October. Caleb's first real Halloween is approaching. He's too young to trick-or-treat but not too young to wear a costume, and the debate about what to dress him as has become the most contentious issue in the Abernathy household.
Ryan: 'He should be a Marine.'
Me: 'He's ten months old. He should be something cute.'
Ryan: 'Marines ARE cute.'
Me: 'A dinosaur. He should be a dinosaur.'
Ryan: 'A Marine riding a dinosaur.'
We compromised: he's going to be a pumpkin. Because pumpkins are non-political and available at Target for $12.
The blog is settling into a rhythm: one post per week, published Monday mornings. Stories and recipes, always paired. This week: Mom's recipe binder piece. How it started as one binder in Norfolk and grew to five volumes across five bases. How she wrote cards in her looping handwriting and organized them by category. How she gave me a binder of my own when I got married.
The response was the biggest yet. Five thousand views. Comments from women who said, 'I have a binder too!' and 'My grandmother had a binder!' and 'I need to start a binder.' The recipe binder, it turns out, is universal. Every family has one, whether it's a physical binder or a box of index cards or a folder on a phone. Everyone carries recipes.
I published Mom's chicken and dumplings recipe with the post. Full recipe, detailed instructions, the notes about dumpling size ('teaspoon, not tablespoon') and liquid ratios ('extra half cup of broth'). Three hundred people saved it.
Three hundred people have Mom's chicken and dumplings recipe. Three hundred kitchens will make Mom's food. The thought makes me dizzy.
Soo-Jin suggested I do a 'Cooking Through Deployment' series — a weekly series about meals that deployment wives can make alone, on budget, with minimal equipment. 'That's YOUR expertise,' she said. 'That's what nobody else writes about.'
She's right. The food blogs I see online are written by people with marble countertops and stand mixers and $200 worth of ingredients. Nobody writes about the $6 stir-fry on a two-burner base housing stove. Nobody writes about the crockpot chicken that gets you through the day because you're alone and pregnant and can't cook from scratch.
Until now.
I made Mom's chili tonight — the deployment version, the budget version, the one with cocoa powder. I photographed it. I'll write about it next week.
The blog is a thing. It's MY thing. The thing Dana said to own.
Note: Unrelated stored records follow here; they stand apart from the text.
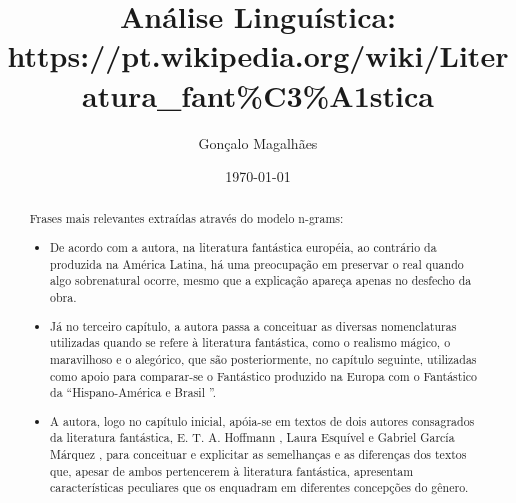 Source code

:\documentclass{article}
\title{Análise Linguística: https://pt.wikipedia.org/wiki/Literatura\_fant\%C3\%A1stica}
\author{Gonçalo Magalhães}
\date{\today}
\begin{document}
\maketitle

\begin{abstract}
Frases mais relevantes extraídas através do modelo n-grams:
\begin{itemize}
\item De acordo com a autora, na literatura fantástica européia, ao contrário da produzida na América Latina, há uma preocupação em preservar o real quando algo sobrenatural ocorre, mesmo que a explicação apareça apenas no desfecho da obra.
\item Já no terceiro capítulo, a autora passa a conceituar as diversas nomenclaturas utilizadas quando se refere à literatura fantástica, como o realismo mágico, o maravilhoso e o alegórico, que são posteriormente, no capítulo seguinte, utilizadas como apoio para comparar-se o Fantástico produzido na Europa com o Fantástico da “Hispano-América e Brasil ”.
\item A autora, logo no capítulo inicial, apóia-se em textos de dois autores consagrados da literatura fantástica, E. T. A. Hoffmann , Laura Esquível e Gabriel García Márquez , para conceituar e explicitar as semelhanças e as diferenças dos textos que, apesar de ambos pertencerem à literatura fantástica, apresentam características peculiares que os enquadram em diferentes concepções do gênero.
\end{itemize}
\end{abstract}
\end{document}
The thing Carla sensed. The thing Professor Kim cultivated.
I own it now.
This is the chili I made that Tuesday night in October — Mom’s recipe, the deployment version, the one with cocoa powder stirred in because she swore it deepened everything and she was right. I didn’t have a marble countertop or a stand mixer. I had a two-burner stove and a package of tortillas and about forty minutes before Caleb woke up from his nap, and I layered the whole thing into a stack because that’s what you do when a casserole dish is the only pan big enough. I photographed it under the kitchen light, posted it the next Monday, and that was the week the “Cooking Through Deployment” series became real.
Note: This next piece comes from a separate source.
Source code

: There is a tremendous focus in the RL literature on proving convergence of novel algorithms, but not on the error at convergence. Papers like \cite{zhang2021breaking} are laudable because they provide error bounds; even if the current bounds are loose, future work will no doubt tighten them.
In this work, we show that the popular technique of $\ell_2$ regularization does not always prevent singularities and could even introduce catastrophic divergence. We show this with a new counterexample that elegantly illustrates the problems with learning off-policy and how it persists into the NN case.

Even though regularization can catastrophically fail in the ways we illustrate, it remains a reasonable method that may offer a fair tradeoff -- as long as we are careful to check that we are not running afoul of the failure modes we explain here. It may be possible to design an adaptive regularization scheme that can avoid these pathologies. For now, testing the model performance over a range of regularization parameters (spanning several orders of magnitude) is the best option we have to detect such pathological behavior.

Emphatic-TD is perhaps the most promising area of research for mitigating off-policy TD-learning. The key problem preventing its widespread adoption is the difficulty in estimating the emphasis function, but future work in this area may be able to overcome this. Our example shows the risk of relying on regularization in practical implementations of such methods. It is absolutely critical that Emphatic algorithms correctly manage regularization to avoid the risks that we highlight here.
Chuck Wagon Tortilla Stack
Prep Time: 15 min | Cook Time: 35 min | Total Time: 50 min | Servings: 6
Ingredients
- 1 lb ground beef (80/20)
- 1 can (15 oz) kidney beans, drained and rinsed
- 1 can (14.5 oz) diced tomatoes, undrained
- 1 can (6 oz) tomato paste
- 1/2 cup beef broth
- 1 tbsp unsweetened cocoa powder
- 2 tsp chili powder
- 1 tsp ground cumin
- 1/2 tsp garlic powder
- 1/2 tsp onion powder
- 1/4 tsp smoked paprika
- Salt and black pepper to taste
- 6 flour tortillas (8-inch)
- 2 cups shredded sharp cheddar cheese, divided
- Sour cream and sliced green onions for serving (optional)
Instructions
- Brown the beef. In a large skillet over medium-high heat, cook ground beef, breaking it apart, until no pink remains, about 7–8 minutes. Drain excess fat.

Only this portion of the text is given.